A estranha citação é de Assunção Cristas, ex-ministra do anterior governo PSD/CDS e presidente do CDS. Foi um comentário à actividade de Paulo Núncio, enquanto advogado de uma sociedade de advogados que criou dezenas de sociedades offshore que estiveram sob os holofotes da polícia italiana (vidé livro Suite 605).
Olhando o comportamento de Paulo Núncio na questão da publicação das estatísticas sobre as transferências para offshores - as três diferentes explicações em menos de uns dias -, isso deve obrigar-nos a rebobinar as suas declarações quanto à paternidade da lista VIP.
A ser verdade aquilo que o Sindicato dos Trabalhadores dos Impostos denunciou – que se trata de uma lista com políticos (Cavaco, Passos Coelho, Portas e ele próprio Núncio), mas também empresários e responsáveis do sector financeiro, do BES –, então devem suscitar-se outras dúvidas que talvez permitam compreender a rapidez com que Núncio deixou a sua cabeça no cepo.
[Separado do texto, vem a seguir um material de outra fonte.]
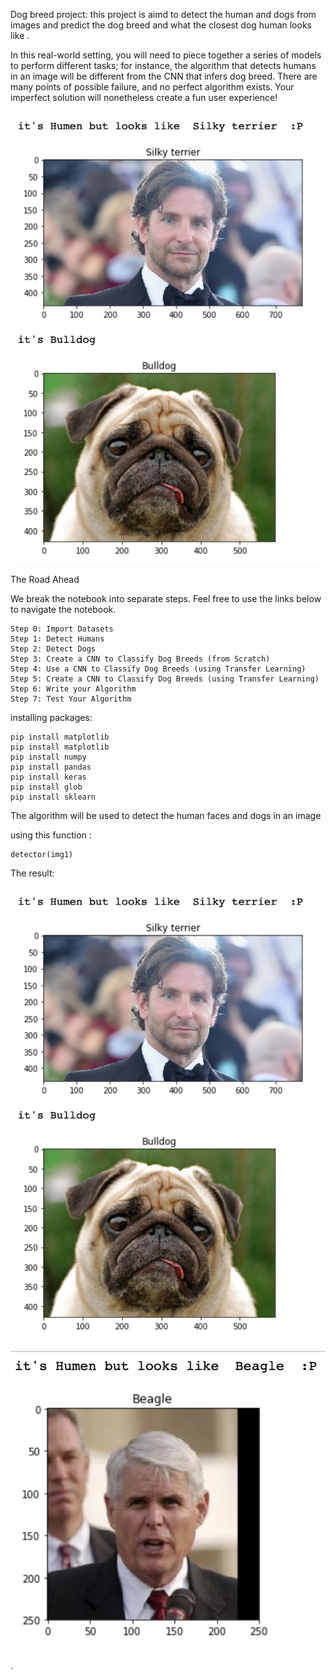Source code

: Dog breed project: this project is aimd to detect the human and dogs from images and predict the dog breed and what the closest dog human looks like .


In this real-world setting, you will need to piece together a series of models to perform different tasks; for instance, the algorithm that detects humans in an image will be different from the CNN that infers dog breed. There are many points of possible failure, and no perfect algorithm exists. Your imperfect solution will nonetheless create a fun user experience!

![Screenshot](dog.png)

The Road Ahead

We break the notebook into separate steps. Feel free to use the links below to navigate the notebook.

    Step 0: Import Datasets
    Step 1: Detect Humans
    Step 2: Detect Dogs
    Step 3: Create a CNN to Classify Dog Breeds (from Scratch)
    Step 4: Use a CNN to Classify Dog Breeds (using Transfer Learning)
    Step 5: Create a CNN to Classify Dog Breeds (using Transfer Learning)
    Step 6: Write your Algorithm
    Step 7: Test Your Algorithm



installing packages:
    
    pip install matplotlib
    pip install matplotlib
    pip install numpy
    pip install pandas 
    pip install keras
    pip install glob
    pip install sklearn
    
    
The algorithm will be used to detect the human faces and dogs in an image 

using this function :
    
    detector(img1)
    
    
The result: 


![Screenshot](dog.png)

![Screenshot](humen.png)




.
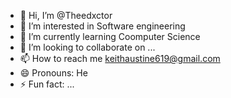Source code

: - 👋 Hi, I’m @Theedxctor
- 👀 I’m interested in Software engineering
- 🌱 I’m currently learning Coomputer Science
- 💞️ I’m looking to collaborate on ...
- 📫 How to reach me keithaustine619@gmail.com
- 😄 Pronouns: He
- ⚡ Fun fact: ...

<!---
Theedxctor/Theedxctor is a ✨ special ✨ repository because its `README.md` (this file) appears on your GitHub profile.
You can click the Preview link to take a look at your changes.
--->
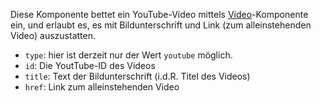 Diese Komponente bettet ein YouTube-Video mittels [Video](#video)-Komponente ein, und erlaubt es, es mit Bildunterschrift und Link (zum alleinstehenden Video) auszustatten.

* `type`: hier ist derzeit nur der Wert `youtube` möglich.
* `id`: Die YoutTube-ID des Videos
* `title`: Text der Bildunterschrift (i.d.R. Titel des Videos)
* `href`: Link zum alleinstehenden Video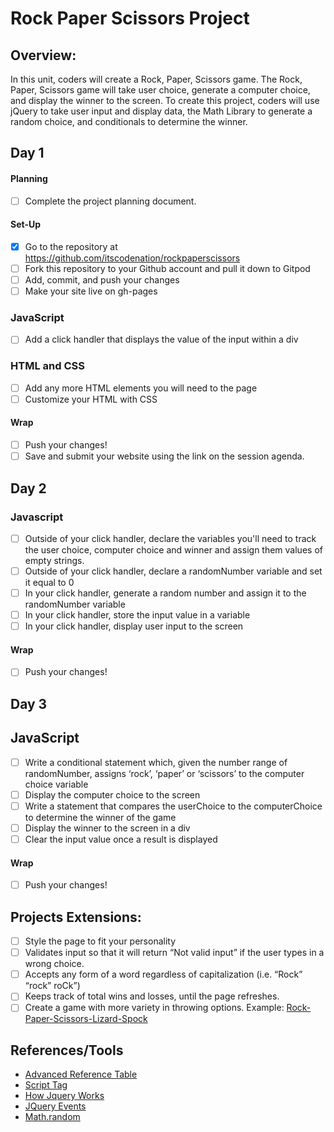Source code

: # Rock Paper Scissors Project

## Overview:
In this unit, coders will create a Rock, Paper, Scissors game. The Rock, Paper, Scissors game will take user choice, generate a computer choice, and display the winner to the screen. To create this project, coders will use jQuery to take user input and display data, the Math Library to generate a random choice, and conditionals to determine the winner.

## Day 1

#### Planning
- [ ] Complete the project planning document.
#### Set-Up
- [x] Go to the repository at https://github.com/itscodenation/rockpaperscissors
- [ ] Fork this repository to your Github account and pull it down to Gitpod
- [ ] Add, commit, and push your changes
- [ ] Make your site live on gh-pages

### JavaScript
- [ ] Add a click handler that displays the value of the input within a div


### HTML and CSS
- [ ] Add any more HTML elements you will need to the page
- [ ] Customize your HTML with CSS

#### Wrap
- [ ] Push your changes!
- [ ] Save and submit your website using the link on the session agenda.

## Day 2

### Javascript

- [ ] Outside of your click handler, declare the variables you'll need to track the user choice, computer choice and winner and assign them values of empty strings.
- [ ] Outside of your click handler, declare a randomNumber variable and set it equal to 0
- [ ] In your click handler, generate a random number and assign it to the randomNumber variable
- [ ] In your click handler, store the input value in a variable
- [ ] In your click handler, display user input to the screen
#### Wrap
- [ ] Push your changes!

## Day 3

## JavaScript
- [ ] Write a conditional statement which, given the number range of randomNumber, assigns ‘rock’, ‘paper’ or ‘scissors’ to the computer choice  variable
- [ ] Display the computer choice to the screen
- [ ] Write a  statement that compares the userChoice to the computerChoice to determine the winner of the game
- [ ] Display the winner to the screen in a div
- [ ] Clear the input value once a result is displayed

#### Wrap
- [ ] Push your changes!

## Projects Extensions:
- [ ] Style the page to fit your personality
- [ ] Validates input so that it will return “Not valid input” if the user types in a wrong choice.
- [ ] Accepts any form of a word regardless of capitalization (i.e. “Rock” “rock” roCk”)
- [ ] Keeps track of total wins and losses, until the page refreshes.
- [ ] Create a game with more variety in throwing options. Example: [Rock-Paper-Scissors-Lizard-Spock](http://en.wikipedia.org/wiki/Rock-paper-scissors-lizard-Spock)

## References/Tools
* [Advanced Reference Table]()
* [Script Tag](http://javascript.crockford.com/script.html)
* [How Jquery Works](http://learn.jquery.com/about-jquery/how-jquery-works/)
* [JQuery Events](http://api.jquery.com/category/events/)
* [Math.random](https://developer.mozilla.org/en-US/docs/Web/JavaScript/Reference/Global_Objects/Math/random)
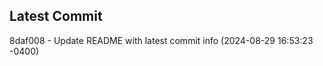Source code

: 
## Latest Commit
8daf008 - Update README with latest commit info (2024-08-29 16:53:23 -0400) <Yunxi-Zhou>
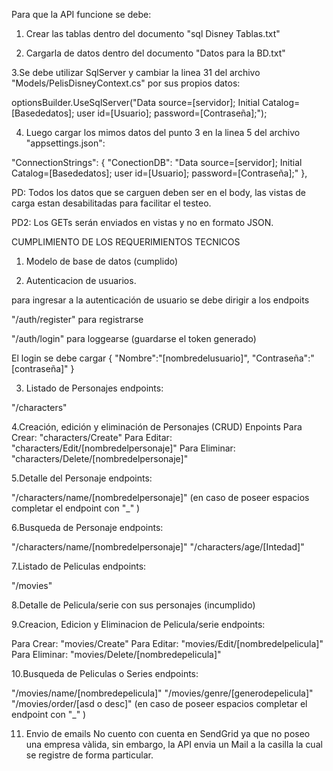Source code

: Para que la API funcione se debe:

1. Crear las tablas dentro del documento "sql Disney Tablas.txt"

2. Cargarla de datos dentro del documento "Datos para la BD.txt"

3.Se debe utilizar SqlServer y cambiar la linea 31 del archivo "Models/PelisDisneyContext.cs" por sus propios datos:

optionsBuilder.UseSqlServer("Data source=[servidor]; Initial Catalog=[Basededatos]; user id=[Usuario]; password=[Contraseña];");

4. Luego cargar los mimos datos del punto 3 en la linea 5 del archivo "appsettings.json":

"ConnectionStrings": { "ConectionDB": "Data source=[servidor]; Initial Catalog=[Basededatos]; user id=[Usuario]; password=[Contraseña];" },

PD: Todos los datos que se carguen deben ser en el body, las vistas de carga estan desabilitadas para facilitar el testeo.

PD2: Los GETs serán enviados en vistas y no en formato JSON.



CUMPLIMIENTO DE LOS REQUERIMIENTOS TECNICOS

1. Modelo de base de datos (cumplido)



2. Autenticacion de usuarios.

para ingresar a la autenticación de usuario se debe dirigir a los endpoits

"/auth/register" para registrarse

"/auth/login" para loggearse (guardarse el token generado)

El login se debe cargar
{
    "Nombre":"[nombredelusuario]",
    "Contraseña":"[contraseña]"
}

3. Listado de Personajes
endpoints:

"/characters"



4.Creación, edición y eliminación de Personajes (CRUD)
Enpoints
Para Crear: "characters/Create"
Para Editar: "characters/Edit/[nombredelpersonaje]"
Para Eliminar: "characters/Delete/[nombredelpersonaje]"



5.Detalle del Personaje
endpoints:

"/characters/name/[nombredelpersonaje]"
(en caso de poseer espacios completar el endpoint con "_" )


6.Busqueda de Personaje
endpoints:

"/characters/name/[nombredelpersonaje]"
"/characters/age/[Intedad]"



7.Listado de Peliculas
endpoints:

"/movies"


8.Detalle de Pelicula/serie con sus personajes (incumplido)



9.Creacion, Edicion y Eliminacion de Pelicula/serie
endpoints:

Para Crear: "movies/Create"
Para Editar: "movies/Edit/[nombredelpelicula]"
Para Eliminar: "movies/Delete/[nombredepelicula]"



10.Busqueda de Peliculas o Series
endpoints:

"/movies/name/[nombredepelicula]"
"/movies/genre/[generodepelicula]"
"/movies/order/[asd o desc]"
(en caso de poseer espacios completar el endpoint con "_" )


11. Envio de emails
No cuento con cuenta en SendGrid ya que no poseo una empresa vàlida, sin embargo, la API
envia un Mail a la casilla la cual se registre de forma particular.
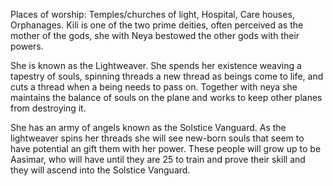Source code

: Places of worship: Temples/churches of light, Hospital, Care houses, Orphanages.
Kili is one of the two prime deities, often perceived as the mother of the gods, she with Neya bestowed the other gods with their powers. 

She is known as the Lightweaver. She spends her existence weaving a tapestry of souls, spinning threads a new thread as beings come to life, and cuts a thread when a being needs to pass on. Together with neya she maintains the balance of souls on the plane and works to keep other planes from destroying it.

She has an army of angels known as the Solstice Vanguard. As the lightweaver spins her threads she will see new-born souls that seem to have potential an gift them with her power. These people will grow up to be Aasimar, who will have until they are 25 to train and prove their skill and they will ascend into the Solstice Vanguard. 
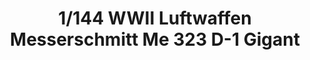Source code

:---
title: "1/144 WWII Luftwaffen Messerschmitt Me 323 D-1 Gigant  "
price: TBA
desc: ""
img_path: "/assets/img/GWH01006.jpg"
brand: AMMO
available: false
special_offer: false
new: false
soon: false
cat: "Plasticne-Makete"
subcat: "PM-GREAT-WALL-HOBBY"
subsubcat: ""
sifra: "GWH01006"
---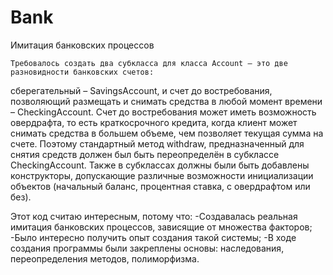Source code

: # Bank
Имитация банковских процессов

	Требовалось создать два субкласса для класса Account – это две разновидности банковских счетов: 
сберегательный – SavingsAccount, и счет до востребования, позволяющий размещать и снимать средства в любой момент времени – CheckingAccount. 
Счет до востребования может иметь возможность овердрафта, то есть краткосрочного кредита, когда клиент может снимать средства в большем объеме, 
чем позволяет текущая сумма на счете. Поэтому стандартный метод withdraw, предназначенный для снятия средств должен был быть переопределён в субклассе 
CheckingAccount. Также в субклассах должны были быть добавлены конструкторы, допускающие различные возможности инициализации объектов (начальный баланс, 
процентная ставка, с овердрафтом или без).


Этот код считаю интересным, потому что:
	-Создавалась реальная имитация банковских процессов, зависящие от множества факторов;
	-Было интересно получить опыт создания такой системы;
	-В ходе создания программы были закреплены основы: наследования, переопределения методов, полиморфизма.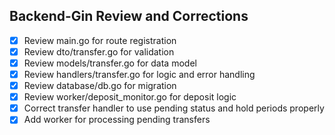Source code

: ## Backend-Gin Review and Corrections
- [x] Review main.go for route registration
- [x] Review dto/transfer.go for validation
- [x] Review models/transfer.go for data model
- [x] Review handlers/transfer.go for logic and error handling
- [x] Review database/db.go for migration
- [x] Review worker/deposit_monitor.go for deposit logic
- [x] Correct transfer handler to use pending status and hold periods properly
- [x] Add worker for processing pending transfers
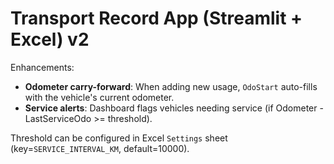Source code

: # Transport Record App (Streamlit + Excel) v2

Enhancements:
- **Odometer carry-forward**: When adding new usage, `OdoStart` auto-fills with the vehicle's current odometer.
- **Service alerts**: Dashboard flags vehicles needing service (if Odometer - LastServiceOdo >= threshold).

Threshold can be configured in Excel `Settings` sheet (key=`SERVICE_INTERVAL_KM`, default=10000).
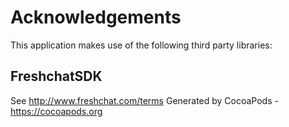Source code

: # Acknowledgements
This application makes use of the following third party libraries:

## FreshchatSDK

See http://www.freshchat.com/terms
Generated by CocoaPods - https://cocoapods.org
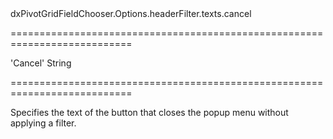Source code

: <!--id-->dxPivotGridFieldChooser.Options.headerFilter.texts.cancel<!--/id-->
===========================================================================
<!--default-->'Cancel'<!--/default-->
<!--type-->String<!--/type-->
===========================================================================

<!--shortDescription-->
Specifies the text of the button that closes the popup menu without applying a filter.
<!--/shortDescription-->

<!--fullDescription-->

<!--/fullDescription-->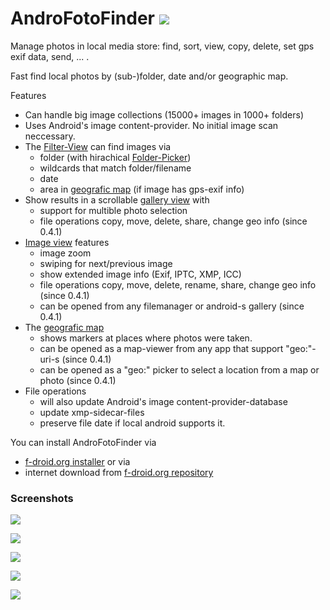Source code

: # AndroFotoFinder ![](https://raw.githubusercontent.com/k3b/AndroFotoFinder/master/app/src/main/res/drawable-hdpi/foto_gallery.png)

Manage photos in local media store: find, sort, view, copy, delete, set gps exif data, send, ... .

Fast find local photos by (sub-)folder, date and/or geographic map.

Features

* Can handle big image collections (15000+ images in 1000+ folders)
* Uses Android's image content-provider. No initial image scan neccessary.
* The [Filter-View](https://github.com/k3b/AndroFotoFinder/wiki/Filter-View) can find images via
    * folder (with hirachical [Folder-Picker](https://github.com/k3b/AndroFotoFinder/wiki/Folder-Picker))
    * wildcards that match folder/filename
    * date
    * area in [geografic map](https://github.com/k3b/AndroFotoFinder/wiki/geographic-map) (if image has gps-exif info)
* Show results in a scrollable [gallery view](https://github.com/k3b/AndroFotoFinder/wiki/Gallery-View) with 
	* support for multible photo selection
	* file operations copy, move, delete, share, change geo info (since 0.4.1)
* [Image view](https://github.com/k3b/AndroFotoFinder/wiki/Image-View) features
    * image zoom
    * swiping for next/previous image
    * show extended image info (Exif, IPTC, XMP, ICC)
	* file operations copy, move, delete, rename, share, change geo info (since 0.4.1)
	* can be opened from any filemanager or android-s gallery (since 0.4.1)
* The [geografic map](https://github.com/k3b/AndroFotoFinder/wiki/geographic-map) 
    * shows markers at places where photos were taken.
	* can be opened as a map-viewer from any app that support "geo:"-uri-s (since 0.4.1)
	* can be opened as a "geo:" picker to select a location from a map or photo (since 0.4.1)
* File operations 
	* will also update Android's image content-provider-database
	* update xmp-sidecar-files
	* preserve file date if local android supports it.

You can install AndroFotoFinder via

* [f-droid.org installer](https://f-droid.org/) or via
* internet download from [f-droid.org repository](https://f-droid.org/repository/browse/?fdid=de.k3b.android.androFotoFinder)

### Screenshots

![](https://raw.githubusercontent.com/k3b/AndroFotoFinder/master/wiki/png/Gallery.png)

![](https://raw.githubusercontent.com/k3b/AndroFotoFinder/master/wiki/png/Gallery-MultiSelection.png)

![](https://raw.githubusercontent.com/k3b/AndroFotoFinder/master/wiki/png/SelectArea.png)

![](https://raw.githubusercontent.com/k3b/AndroFotoFinder/master/wiki/png/FolderPicker.png)

![](https://raw.githubusercontent.com/k3b/AndroFotoFinder/master/wiki/png/Filter.png) 
 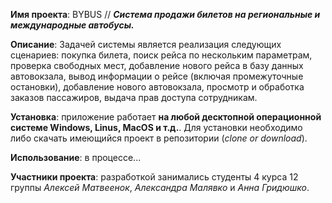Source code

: **Имя проекта**: BYBUS // ***Система продажи билетов на региональные и международные автобусы.***

**Описание**: Задачей системы является реализация следующих сценариев: покупка билета, поиск рейса по нескольким параметрам, проверка свободных мест, добавление нового рейса в базу данных автовокзала, вывод информации о рейсе (включая промежуточные остановки), добавление нового автовокзала, просмотр и обработка заказов пассажиров, выдача прав доступа сотрудникам.

**Установка**: приложение работает **на любой десктопной операционной системе Windows, Linus, MacOS и т.д.**. 
Для установки необходимо либо скачать имеющийся проект в репозитории (*clone or download*).

**Использование**: в процессе...

**Участники проекта**: разработкой занимались студенты 4 курса 12 группы *Алексей Матвеенок*, *Александра Малявко* и *Анна Гридюшко*. 
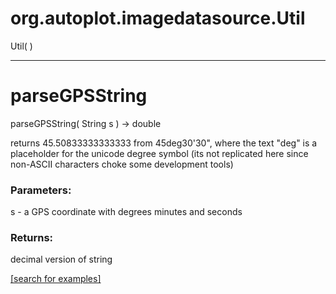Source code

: # org.autoplot.imagedatasource.Util
Util( )


***
<a name="parseGPSString"></a>
# parseGPSString
parseGPSString( String s ) &rarr; double

returns 45.50833333333333 from 45deg30'30", where the text "deg" is
    a placeholder for the unicode degree symbol (its not replicated
    here since non-ASCII characters choke some development tools)

### Parameters:
s - a GPS coordinate with degrees minutes and seconds

### Returns:
decimal version of string

<a href="https://github.com/autoplot/dev/search?q=parseGPSString&unscoped_q=parseGPSString">[search for examples]</a>

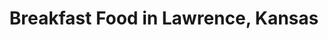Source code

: ---
active: true
aliases: []
description: Breakfast restaurants offering curbside, takeout, and delivery food in
  Lawrence, Kansas
name: Breakfast
redirect_from: []
sitemap: true
slug: breakfast
title: Breakfast Food in Lawrence, Kansas
---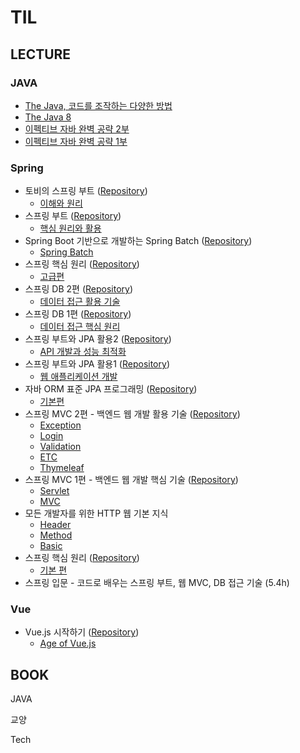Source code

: # TIL

## LECTURE

### JAVA

- [The Java, 코드를 조작하는 다양한 방법](https://jihunparkme.github.io/the-java/)
- [The Java 8](https://jihunparkme.github.io/the-java/)
- [이펙티브 자바 완벽 공략 2부](https://jihunparkme.github.io/Effective-Java-Class-Interface-Generics/)
- [이펙티브 자바 완벽 공략 1부](https://jihunparkme.github.io/Effective-Java-Object/)

### Spring

- 토비의 스프링 부트 ([Repository](https://github.com/jihunparkme/inflearn-toby-spring-boot))
  - [이해와 원리](https://jihunparkme.github.io/toby-spring-boot/)
- 스프링 부트 ([Repository](https://github.com/jihunparkme/Inflearn-Spring-Boot))
  - [핵심 원리와 활용](https://jihunparkme.github.io/spring-boot/)
- Spring Boot 기반으로 개발하는 Spring Batch ([Repository](https://github.com/jihunparkme/Inflearn-Spring-Batch))
  - [Spring Batch](https://jihunparkme.github.io/Spring-Boot-base-Spring-Batch/)
- 스프링 핵심 원리 ([Repository](https://github.com/jihunparkme/Inflearn-Spring-Core-Principles-Advanced))
  - [고급편](https://jihunparkme.github.io/Spring-Core-Principles-Advanced/)
- 스프링 DB 2편 ([Repository](https://github.com/jihunparkme/Inflearn-Spring-DB))
  - [데이터 접근 활용 기술](https://jihunparkme.github.io/Spring-DB-Part2/)
- 스프링 DB 1편 ([Repository](https://github.com/jihunparkme/Inflearn-Spring-DB))
  - [데이터 접근 핵심 원리](https://jihunparkme.github.io/Spring-DB-Part1/)
- 스프링 부트와 JPA 활용2 ([Repository](https://github.com/jihunparkme/inflearn-spring-jpa-roadmap/tree/main/jpa-web-jpashop))
  - [API 개발과 성능 최적화](https://jihunparkme.github.io/JPA-API-and-performance-optimization/)
- 스프링 부트와 JPA 활용1 ([Repository](https://github.com/jihunparkme/inflearn-spring-jpa-roadmap/tree/main/jpa-web-jpashop))
  - [웹 애플리케이션 개발](https://jihunparkme.github.io/JPA-Web-Application/)
- 자바 ORM 표준 JPA 프로그래밍 ([Repository](https://github.com/jihunparkme/inflearn-spring-jpa-roadmap))
  - [기본편](https://jihunparkme.github.io/JPA-Programming-base/)
- 스프링 MVC 2편 - 백엔드 웹 개발 활용 기술 ([Repository](https://github.com/jihunparkme/Inflearn_Spring_MVC_Part-2))
  - [Exception](https://jihunparkme.github.io/Spring-MVC-Part2-Exception/)
  - [Login](https://jihunparkme.github.io/Spring-MVC-Part2-Login/)
  - [Validation](https://jihunparkme.github.io/Spring-MVC-Part2-Validation/)
  - [ETC](https://jihunparkme.github.io/Spring-MVC-Part2-Etc/)
  - [Thymeleaf](https://jihunparkme.github.io/Spring-MVC-Part2-Thymeleaf/)
- 스프링 MVC 1편 - 백엔드 웹 개발 핵심 기술 ([Repository](https://github.com/jihunparkme/Inflearn_Spring_MVC_Part-1))
  - [Servlet](https://jihunparkme.github.io/Spring-MVC-Part1-Servlet/)
  - [MVC](https://jihunparkme.github.io/Spring-MVC-Part1-MVC/)
- 모든 개발자를 위한 HTTP 웹 기본 지식
  - [Header](https://jihunparkme.github.io/Http-Web-Network_header/)
  - [Method](https://jihunparkme.github.io/Http-Web-Network_method/)
  - [Basic](https://jihunparkme.github.io/Http-Web-Network_basic/)
- 스프링 핵심 원리 ([Repository](https://github.com/jihunparkme/Inflearn_Spring2_Core_Principles))
  - [기본 편](https://jihunparkme.github.io/Spring-Core/)
- 스프링 입문 - 코드로 배우는 스프링 부트, 웹 MVC, DB 접근 기술 (5.4h)

### Vue

- Vue.js 시작하기 ([Repository](https://github.com/jihunparkme/learn-vue-js))
  - [Age of Vue.js](https://data-make.tistory.com/747)

## BOOK

JAVA

교양

Tech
Quantas pessoas estavam nessa lista VIP? Qual foi o primeiro funcionário da AT que teve conhecimento dessa lista? E através de quem? Quem instalou informaticamente esse filtro?
Ao contrário de Assunção Cristas - que confunde "vida privada" com práticas na fronteira da legalidade - há todo o interesse em misturar os elementos que, diariamente, surgem fragmentados na vida retratada pela comunicação social.
Comecei a fazê-lo para mostrar como o governador do Banco de Portugal juntou - de modo feliz para ele e infeliz para o interesse nacional - a falta de vontade de enfrentar um dos maiores grupos financeiros com a pressão do Governo para adiar tudo no BES.
Mas depois achei que devia juntar os elementos recolhidos sobre os processos envolvendo o BES/GES, sobre Paulo Núncio, os dados sobre as transferências para offshores, a criação da lista VIP que impediu funcionários tributários de ter acesso a dados de uma lista considerável de políticos e empresários - inclusivé do GES - e, finalmente, opiniões de alguns jornalistas. Tudo ordenado cronologicamente.
Nem fiz uma grande "investigação": juntei uns artigos da Cristina Ferreira no jornal Público, mais uns posts do Ladrões de Bicicletas.
A cronologia deve, aliás, ter imensas lacunas. Mas o que sobressai dela é muito mais interessante.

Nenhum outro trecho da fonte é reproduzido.